Но самым главным нововведением были зачеты. До сих пор не пойму, как на это пошли большие гулаговские начальники. Разве что из уверенности, что резерв у лагерного 'контингента' большой. Значит, были зачеты. Этим славным студенческим словом обозначалось то, что срок наказания снижался соответственно выполненным нормам. За выполненную норму день наказания считался за два, а за перевыполнение - день за три. И всем заключенным выдали на руки отпечатанные на коричневой оберточной бумаге 'зачетные книжки', в которых страницы были поделены на квадратики, в которых регулярно проставлялась новая дата окончания срока. И каждые три месяца зек сдавал свою 'зачетку', через день ее получал и впивался взглядом в новый 'звонок' - новый конец срока. Разглядывать эту книжечку было одним из самых острых ощущений. Вот видишь, как на глазах худеет твой срок, как быстро (день за три!) приближается день свободы! Я это сам испытал...
Но в этих 'зачетках' были свои прелести для начальства и свои ужасы для заключенных. Капитан лагерного отделения, то есть лично капитан Намятов, мог эти зачеты не то что не давать, но и снижать старые. 'За нарушение лагрежима'. А в это нарушение входило все возможное и невозможное: отказ выйти на работу, невыполнение приказа любого начальства - вплоть до бригадира и десятника; за то, что 'прекословил' - так странно назывался недостаточно почтительный ответ начальству; за то, что помочится в неположенном месте... Список возможных нарушений, за которые можно лишить зачетов, был бесконечным. Намятов и его многочисленные подручные пользовались этим не только щедро, но и с каким-то садистским наслаждением. Старший лейтенант Шкабарда лично вызывал к себе по очереди зеков и каждому вручал полученные с головного лагпункта 'зачетки'. Вручал медленно, давая возможность зеку тут же раскрыть зачетку и увидеть, как вдруг у него срок побежал назад, как он удлинился. И не на день, и не на неделю, и даже не на месяц. Иногда он удлинялся на год, а то и больше. Вынести это могут не все. Я не раз видел, как выходили от Шкабарды пожилые рыдающие люди. Или же бледные, с застывшими на губах матерными словами, старые и опытные 'законники'. Меня самого не раз лишали зачетов. И хотя больше чем день за два - да и то редко- редко, в порядке поощрения - я не получал, а мой десятилетний срок был отбыт только наполовину, но все равно - очень трудно было стряхнуть с себя чувство унижения, беспомощности, ощущение полной своей зависимости от всей этой шайки недочеловеков.

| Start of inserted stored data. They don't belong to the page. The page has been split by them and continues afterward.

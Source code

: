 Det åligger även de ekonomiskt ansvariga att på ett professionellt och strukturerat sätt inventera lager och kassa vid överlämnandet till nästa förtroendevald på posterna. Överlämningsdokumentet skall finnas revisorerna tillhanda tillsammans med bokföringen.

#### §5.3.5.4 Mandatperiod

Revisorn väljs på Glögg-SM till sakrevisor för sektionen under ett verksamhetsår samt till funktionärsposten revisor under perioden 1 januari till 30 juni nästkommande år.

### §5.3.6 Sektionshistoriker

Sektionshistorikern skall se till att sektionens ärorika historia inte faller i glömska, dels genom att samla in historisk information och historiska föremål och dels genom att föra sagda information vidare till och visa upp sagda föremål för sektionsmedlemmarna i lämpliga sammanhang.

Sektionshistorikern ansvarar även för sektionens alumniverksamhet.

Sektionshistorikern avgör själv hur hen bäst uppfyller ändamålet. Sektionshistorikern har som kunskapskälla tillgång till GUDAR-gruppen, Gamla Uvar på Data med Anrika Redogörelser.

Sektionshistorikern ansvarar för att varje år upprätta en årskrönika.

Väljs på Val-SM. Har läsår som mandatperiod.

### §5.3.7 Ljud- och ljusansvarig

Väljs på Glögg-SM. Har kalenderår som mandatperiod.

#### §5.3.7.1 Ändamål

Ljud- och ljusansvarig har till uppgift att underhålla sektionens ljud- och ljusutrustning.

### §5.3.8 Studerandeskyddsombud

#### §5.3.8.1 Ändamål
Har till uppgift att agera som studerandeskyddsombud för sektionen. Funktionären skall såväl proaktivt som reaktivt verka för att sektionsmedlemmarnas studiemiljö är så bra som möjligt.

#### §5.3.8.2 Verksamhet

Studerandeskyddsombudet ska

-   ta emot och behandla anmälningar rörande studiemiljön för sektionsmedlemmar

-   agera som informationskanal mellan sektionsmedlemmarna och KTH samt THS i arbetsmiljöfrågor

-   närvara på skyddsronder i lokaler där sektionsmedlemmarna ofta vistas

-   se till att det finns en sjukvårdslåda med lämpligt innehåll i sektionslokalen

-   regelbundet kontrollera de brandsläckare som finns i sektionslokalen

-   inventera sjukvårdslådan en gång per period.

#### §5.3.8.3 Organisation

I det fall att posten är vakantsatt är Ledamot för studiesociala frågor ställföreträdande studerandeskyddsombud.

Да, в этих желтых тетрадочках была взрывная сила, и я тогда уже почувствовал, что с Хуанами начальству будет плохо. Нормировщиком я решил послать молодого еще арестанта, недавнего студента Тимирязевской академии, бытовика, получившего свой немалый срок за 'попытку изнасилования'. Витя мне пытался объяснить, что понималось под 'попыткой', но в этом не было надобности. Год назад вышел специальный указ 'Об усилении ответственности за изнасилование', и лагерь был полон виновными или же совершенно невиновными жертвами своих страстей. Был этот неудавшийся насильник сообразительным, способным парнем, и, направляясь на 'спецкомандировку', я ему объяснил его задачи.
Что всем без исключения надобно 'выводить горбушку', Витя уже знал. У нас никогда 'невыполненных' не было. А вот с 'перевыполнением'? Это деньги и зачеты...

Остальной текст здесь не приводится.